First answering a question you didn’t ask. In partial replicate designs (TRR|RTR|RRT) I suggest to specify two analysis sets if data of the third period in sequence RRT is missing:
  1. Exclude subjects from the assessment of BE since the GL requires at least one treatment of T and R.
  2. Keep subjects for the estimation of CVwR.

❝ 1) Which method to use following the EMA guidelines; method A "GLM" or method B "Mixed"?.


❝ I want a clarified answer please with guideline reference if applicable.


Good question. The Q&A document states:

The analysis […] show that this approach (Method A) is feasible even for unbalanced replicate design studies. The advantage of this approach is that it is straightforward and that it appears to be software and software option independent. A simple linear mixed model, which assumes identical within-subject variability (Method B), may be acceptable as long as results obtained with the two methods do not lead to different regulatory decisions. However, in borderline cases and when there are many included subjects who only provide data for a subset of the treatment periods, additional analysis using Method A might be required.

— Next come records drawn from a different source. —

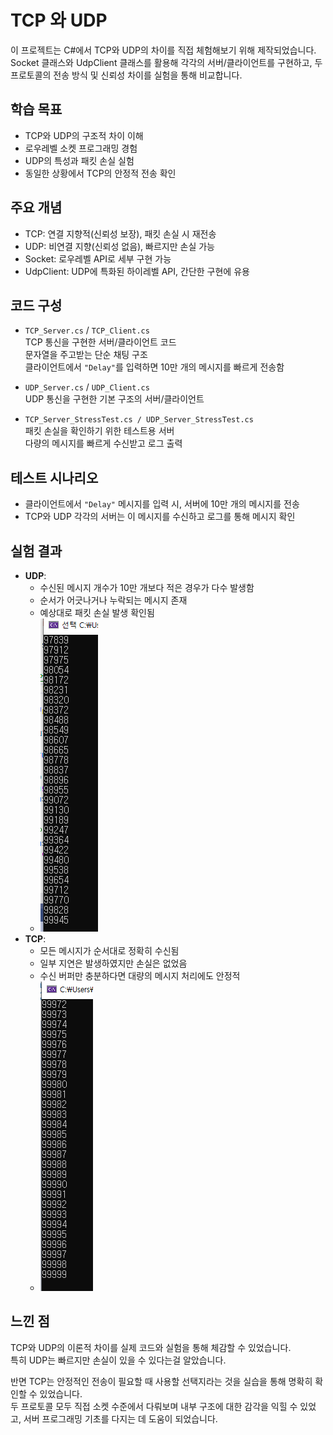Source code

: # TCP 와 UDP

이 프로젝트는 C#에서 TCP와 UDP의 차이를 직접 체험해보기 위해 제작되었습니다.  
Socket 클래스와 UdpClient 클래스를 활용해 각각의 서버/클라이언트를 구현하고, 두 프로토콜의 전송 방식 및 신뢰성 차이를 실험을 통해 비교합니다.

## 학습 목표

- TCP와 UDP의 구조적 차이 이해  
- 로우레벨 소켓 프로그래밍 경험  
- UDP의 특성과 패킷 손실 실험  
- 동일한 상황에서 TCP의 안정적 전송 확인

## 주요 개념

- TCP: 연결 지향적(신뢰성 보장), 패킷 손실 시 재전송  
- UDP: 비연결 지향(신뢰성 없음), 빠르지만 손실 가능  
- Socket: 로우레벨 API로 세부 구현 가능  
- UdpClient: UDP에 특화된 하이레벨 API, 간단한 구현에 유용

## 코드 구성

- `TCP_Server.cs` / `TCP_Client.cs`  
  TCP 통신을 구현한 서버/클라이언트 코드  
  문자열을 주고받는 단순 채팅 구조  
  클라이언트에서 `"Delay"`를 입력하면 10만 개의 메시지를 빠르게 전송함

- `UDP_Server.cs` / `UDP_Client.cs`  
  UDP 통신을 구현한 기본 구조의 서버/클라이언트

- `TCP_Server_StressTest.cs / UDP_Server_StressTest.cs`  
  패킷 손실을 확인하기 위한 테스트용 서버  
  다량의 메시지를 빠르게 수신받고 로그 출력


## 테스트 시나리오

- 클라이언트에서 `"Delay"` 메시지를 입력 시, 서버에 10만 개의 메시지를 전송  
- TCP와 UDP 각각의 서버는 이 메시지를 수신하고 로그를 통해 메시지 확인

## 실험 결과

- **UDP**:
  - 수신된 메시지 개수가 10만 개보다 적은 경우가 다수 발생함
  - 순서가 어긋나거나 누락되는 메시지 존재
  - 예상대로 패킷 손실 발생 확인됨
  - ![이미지1](./Image/UDP로그.png)  
- **TCP**:
  - 모든 메시지가 순서대로 정확히 수신됨
  - 일부 지연은 발생하였지만 손실은 없었음
  - 수신 버퍼만 충분하다면 대량의 메시지 처리에도 안정적
  - ![이미지2](./Image/TCP로그.png)  

## 느낀 점

TCP와 UDP의 이론적 차이를 실제 코드와 실험을 통해 체감할 수 있었습니다.  
특히 UDP는 빠르지만 손실이 있을 수 있다는걸 알았습니다.

반면 TCP는 안정적인 전송이 필요할 때 사용할 선택지라는 것을 실습을 통해 명확히 확인할 수 있었습니다.  
두 프로토콜 모두 직접 소켓 수준에서 다뤄보며 내부 구조에 대한 감각을 익힐 수 있었고, 서버 프로그래밍 기초를 다지는 데 도움이 되었습니다.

My understanding and comments:
  • Not only Method B assumes identical within-subject variability – the same is true for Method A. A major advantage of a full replicate design is that it allows to separately estimate s²wR and s²wT. IMHO, that’s a bizarre assumption which rarely holds true in practice (in most cases I have seen s²wR > s²wT). The estimation is possible either directly by Method C (which seemingly is not “compatible with [the] CHMP guideline”) or modifying the model given in Section 3.4. by including data of T only. The Q&A also states:
    “An advantage of Method C is that it directly calculates s²wR. However, sometimes the algorithm fails to converge.”
    This observation is correct only for partial replicate designs, since T is administered only once and the model is over-specified. If the algo converges (generally it does), the estimate of s²wR is correct and the estimate of s²wT is nonsense. However, Method C always converges for full replicate designs.
  • Since one doesn’t know beforehand whether the outcome will be a “borderline case” (which “border”?) I guess one has to perform both Methods even if Method B was aimed at. The wording gives me (!) the impression that the PKWP assumes that Method A is more conservative than Method B. That’s not even true for the Q&A’s data set I: The CI obtained by Method B is wider (17.80%) than the one obtained by Method A (17.78%). We are working on a paper supporting validation of software for the EMA’s ABEL. In 57% of our reference data sets Method B lead to wider confidence intervals. However, in 96% of cases the BE decision (pass/fail) agreed. Interesting that one of our data sets would fail by Method B but pass by Method A.
From a purely statistical perspective my preferences are: Method C ≫ Method B > Method A. I don’t like the idea to treat subjects as a fixed effect. Given the observations from above, a sponsor probably would fair best with Method A only.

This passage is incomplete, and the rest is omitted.